Not sure if this is what you're asking about, but I have a video about Whisper fine-tuning that explains the architecture of the Whisper model as well!
What happens if 2 consecutive predictions continue to disagree on a specific word? Do you pick one of the options at random? Or does the sentence starting at that word never become confirmed?
Generally, the predictions change up to a certain point, after which they no longer change based on additional inputs, and then they are confirmed. If this never occurs, then I guess it will need to handle this edge case in some way, such as picking randomly, but this should not happen often.
Thanks for the video!! This is a great technique. I am thinking to use this technique for our application. I have one question. When the words are confirmed, why don't you feed the partial audio (except the confirmed words part) with the confirmed text in the initial prompt? Would that be a lot faster when a sentence is really long? Or faster on smaller chips like SBC?
The main issue is Whisper is trained on audio that is at the beginning of a sentence so feeding it audio that starts in the middle of a sentence would be out of distribution. Your suggestion would be more efficient, but may lead to a degradation in transcript quality.
I'm trying to see how to take this module and integrate it within a real time audio pipeline just like your project. I'm kind of lost right now and would love to have a bit of feedback on your process.
This method should work for any backend, but only faster-whisper is supported in the current implementation of whisper-streaming. Some modification will be required to make it work for whisper.cpp.
I would like something like your voice writer but instead of outputting text it should output speech. I should remove my grammar mistakes and accent but should copy my intonation. Do you think this is possible at this time? I can't find good text-to-speech or voice cloning models.
This sounds quite different from what I'm building with Voice Writer. I've not looked at voice cloning models before, so I'm not sure of their feasibility, but it's a good and potentially useful project idea.
Latency depends on various factors such as your hardware, model size, and options like minimum chunk size; the paper reports latency results between 3-6 seconds depending on configuration.
@@EfficientNLP Thanks for your reply. I require an order of magnitude less for my application which I currently get with Azure. Whisper ASR is not ready for me to jump in quite yet. Cheers
Hey thanks for covering our work. Really neat explanations!
*Abstract*
This video explores the potential of OpenAI's Whisper model for real-time streaming automatic speech recognition (ASR). While Whisper excels in batch ASR, its ability to handle streaming scenarios with low latency is less obvious. The video introduces the open-source whisper-streaming project, which adapts Whisper for streaming applications by processing consecutive audio buffers of increasing size and confirming output tokens using the LocalAgreement algorithm. The video also discusses the limitations of this approach compared to models specifically designed for streaming ASR.
*Summary*
*Introduction (**0:00**)*
* The video investigates whether OpenAI's Whisper model can be used for real-time streaming ASR.
* Whisper is a powerful ASR model trained on a massive multilingual dataset, known for its robustness to noise and accents.
*Batch vs Streaming ASR (**0:35**)*
* Batch ASR processes entire audio recordings at once, while streaming ASR produces output as the speaker talks, with minimal delay.

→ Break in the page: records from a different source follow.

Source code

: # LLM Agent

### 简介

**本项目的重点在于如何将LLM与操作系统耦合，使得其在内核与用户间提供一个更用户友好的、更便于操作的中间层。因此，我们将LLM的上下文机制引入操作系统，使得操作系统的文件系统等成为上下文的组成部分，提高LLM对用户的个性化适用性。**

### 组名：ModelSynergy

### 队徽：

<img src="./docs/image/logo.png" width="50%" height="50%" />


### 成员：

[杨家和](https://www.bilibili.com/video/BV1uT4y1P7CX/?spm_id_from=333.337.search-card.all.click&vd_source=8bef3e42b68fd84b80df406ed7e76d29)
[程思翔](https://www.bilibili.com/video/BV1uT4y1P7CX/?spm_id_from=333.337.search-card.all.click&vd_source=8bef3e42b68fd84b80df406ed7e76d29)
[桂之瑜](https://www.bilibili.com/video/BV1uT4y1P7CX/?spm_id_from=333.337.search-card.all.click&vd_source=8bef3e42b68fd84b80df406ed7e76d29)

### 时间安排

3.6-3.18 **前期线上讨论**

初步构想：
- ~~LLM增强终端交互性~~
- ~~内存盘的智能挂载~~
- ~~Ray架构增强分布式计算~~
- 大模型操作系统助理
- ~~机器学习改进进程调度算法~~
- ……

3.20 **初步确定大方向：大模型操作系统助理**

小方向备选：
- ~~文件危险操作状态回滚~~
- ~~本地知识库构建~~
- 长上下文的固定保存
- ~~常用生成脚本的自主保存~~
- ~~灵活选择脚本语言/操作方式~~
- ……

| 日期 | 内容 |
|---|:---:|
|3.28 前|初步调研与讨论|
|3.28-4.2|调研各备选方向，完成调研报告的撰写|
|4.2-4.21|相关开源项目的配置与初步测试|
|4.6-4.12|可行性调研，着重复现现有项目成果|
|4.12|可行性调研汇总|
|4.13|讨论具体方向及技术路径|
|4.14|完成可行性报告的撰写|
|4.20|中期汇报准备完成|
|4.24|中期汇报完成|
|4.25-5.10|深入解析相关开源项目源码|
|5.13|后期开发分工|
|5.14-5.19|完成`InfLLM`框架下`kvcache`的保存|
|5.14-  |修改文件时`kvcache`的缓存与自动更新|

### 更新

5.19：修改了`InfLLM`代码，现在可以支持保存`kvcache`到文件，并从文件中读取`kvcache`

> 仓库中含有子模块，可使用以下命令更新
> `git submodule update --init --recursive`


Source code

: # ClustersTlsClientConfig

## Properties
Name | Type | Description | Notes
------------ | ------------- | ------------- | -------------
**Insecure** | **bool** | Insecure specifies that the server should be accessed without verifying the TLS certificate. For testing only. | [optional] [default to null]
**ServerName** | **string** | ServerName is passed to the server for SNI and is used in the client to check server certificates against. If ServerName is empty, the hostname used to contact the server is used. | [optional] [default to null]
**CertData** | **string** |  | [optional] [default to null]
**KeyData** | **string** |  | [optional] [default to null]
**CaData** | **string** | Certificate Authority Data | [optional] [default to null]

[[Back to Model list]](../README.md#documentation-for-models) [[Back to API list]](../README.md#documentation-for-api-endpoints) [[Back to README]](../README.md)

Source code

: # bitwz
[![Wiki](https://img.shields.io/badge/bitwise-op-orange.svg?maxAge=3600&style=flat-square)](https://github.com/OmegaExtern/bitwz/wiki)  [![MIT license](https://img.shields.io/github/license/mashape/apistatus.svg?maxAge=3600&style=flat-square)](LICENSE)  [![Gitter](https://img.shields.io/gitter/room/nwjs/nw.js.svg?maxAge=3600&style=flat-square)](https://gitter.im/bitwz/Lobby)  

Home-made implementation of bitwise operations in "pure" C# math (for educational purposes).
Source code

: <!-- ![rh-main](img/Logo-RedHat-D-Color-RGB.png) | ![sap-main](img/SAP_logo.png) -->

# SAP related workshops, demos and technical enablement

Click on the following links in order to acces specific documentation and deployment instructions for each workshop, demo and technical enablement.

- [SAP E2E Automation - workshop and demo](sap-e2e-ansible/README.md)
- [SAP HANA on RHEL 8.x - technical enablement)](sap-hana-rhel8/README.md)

* Streaming ASR is crucial for applications like live captioning, where real-time transcription is essential.
*Why is Streaming Whisper Difficult? (**1:55**)*
* Whisper is designed for processing fixed-length audio segments (30 seconds), making it challenging to handle longer recordings in a streaming fashion.
* Simply splitting audio into chunks can lead to inaccurate word recognition and high latency.
*Whisper-streaming Demo (**2:58**)*
* The video showcases the open-source whisper-streaming project, which enables real-time transcription using Whisper.
* The demo demonstrates the project's ability to transcribe speech with minimal delay and provide timestamps.
*Processing Consecutive Audio Buffers (**3:38**)*
* Whisper-streaming feeds increasingly larger audio chunks into Whisper until an end-of-sentence marker is detected.
* This ensures that Whisper processes complete sentences, leading to better accuracy.
*Confirming Tokens with LocalAgreement (**4:36**)*
* The LocalAgreement algorithm confirms output tokens only after they are generated in two consecutive audio buffers.
* This helps distinguish between confirmed and unconfirmed transcription results, allowing for real-time feedback with potential corrections.
*Prompting Previous Context (**6:05**)*
* Whisper-streaming uses the previous sentence as prompt tokens for the model, providing additional context and improving accuracy.
*Limitations vs Other Streaming ASR Models (**7:01**)*
* Whisper's design isn't optimized for streaming, leading to inefficiencies like repeatedly processing the beginning of long sentences.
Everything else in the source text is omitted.